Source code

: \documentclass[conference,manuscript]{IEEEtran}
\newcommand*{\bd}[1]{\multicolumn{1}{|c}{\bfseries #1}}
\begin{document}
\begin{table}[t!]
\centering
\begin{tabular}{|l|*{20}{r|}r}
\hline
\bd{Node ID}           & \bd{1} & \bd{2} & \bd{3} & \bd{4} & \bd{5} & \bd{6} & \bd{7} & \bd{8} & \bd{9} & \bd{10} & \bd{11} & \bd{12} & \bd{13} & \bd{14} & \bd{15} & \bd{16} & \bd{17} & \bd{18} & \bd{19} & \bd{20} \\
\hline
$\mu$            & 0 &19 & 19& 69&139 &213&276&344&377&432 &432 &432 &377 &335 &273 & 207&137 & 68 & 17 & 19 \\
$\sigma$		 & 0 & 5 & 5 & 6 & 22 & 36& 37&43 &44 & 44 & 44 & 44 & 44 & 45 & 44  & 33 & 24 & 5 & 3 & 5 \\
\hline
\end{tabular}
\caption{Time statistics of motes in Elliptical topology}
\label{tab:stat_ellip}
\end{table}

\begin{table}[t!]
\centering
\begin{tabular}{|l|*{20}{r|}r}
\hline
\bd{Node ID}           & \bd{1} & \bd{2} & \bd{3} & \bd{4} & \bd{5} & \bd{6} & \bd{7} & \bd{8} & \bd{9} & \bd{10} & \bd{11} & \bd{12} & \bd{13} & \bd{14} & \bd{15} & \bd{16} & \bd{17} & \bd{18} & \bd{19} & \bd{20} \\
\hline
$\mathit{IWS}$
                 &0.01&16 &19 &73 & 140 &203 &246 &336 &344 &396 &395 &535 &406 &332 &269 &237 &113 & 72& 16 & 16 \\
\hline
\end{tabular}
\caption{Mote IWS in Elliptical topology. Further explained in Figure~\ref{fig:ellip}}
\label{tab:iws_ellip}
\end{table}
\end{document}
· · · · ·
Task to carry out: Transcribe the full listing above without leaving anything out.

Solution to this task:
Source code

: \documentclass[conference,manuscript]{IEEEtran}
\newcommand*{\bd}[1]{\multicolumn{1}{|c}{\bfseries #1}}
\begin{document}
\begin{table}[t!]
\centering
\begin{tabular}{|l|*{20}{r|}r}
\hline
\bd{Node ID}           & \bd{1} & \bd{2} & \bd{3} & \bd{4} & \bd{5} & \bd{6} & \bd{7} & \bd{8} & \bd{9} & \bd{10} & \bd{11} & \bd{12} & \bd{13} & \bd{14} & \bd{15} & \bd{16} & \bd{17} & \bd{18} & \bd{19} & \bd{20} \\
\hline
$\mu$            & 0 &19 & 19& 69&139 &213&276&344&377&432 &432 &432 &377 &335 &273 & 207&137 & 68 & 17 & 19 \\
$\sigma$		 & 0 & 5 & 5 & 6 & 22 & 36& 37&43 &44 & 44 & 44 & 44 & 44 & 45 & 44  & 33 & 24 & 5 & 3 & 5 \\
\hline
\end{tabular}
\caption{Time statistics of motes in Elliptical topology}
\label{tab:stat_ellip}
\end{table}

\begin{table}[t!]
\centering
\begin{tabular}{|l|*{20}{r|}r}
\hline
\bd{Node ID}           & \bd{1} & \bd{2} & \bd{3} & \bd{4} & \bd{5} & \bd{6} & \bd{7} & \bd{8} & \bd{9} & \bd{10} & \bd{11} & \bd{12} & \bd{13} & \bd{14} & \bd{15} & \bd{16} & \bd{17} & \bd{18} & \bd{19} & \bd{20} \\
\hline
$\mathit{IWS}$
                 &0.01&16 &19 &73 & 140 &203 &246 &336 &344 &396 &395 &535 &406 &332 &269 &237 &113 & 72& 16 & 16 \\
\hline
\end{tabular}
\caption{Mote IWS in Elliptical topology. Further explained in Figure~\ref{fig:ellip}}
\label{tab:iws_ellip}
\end{table}
\end{document}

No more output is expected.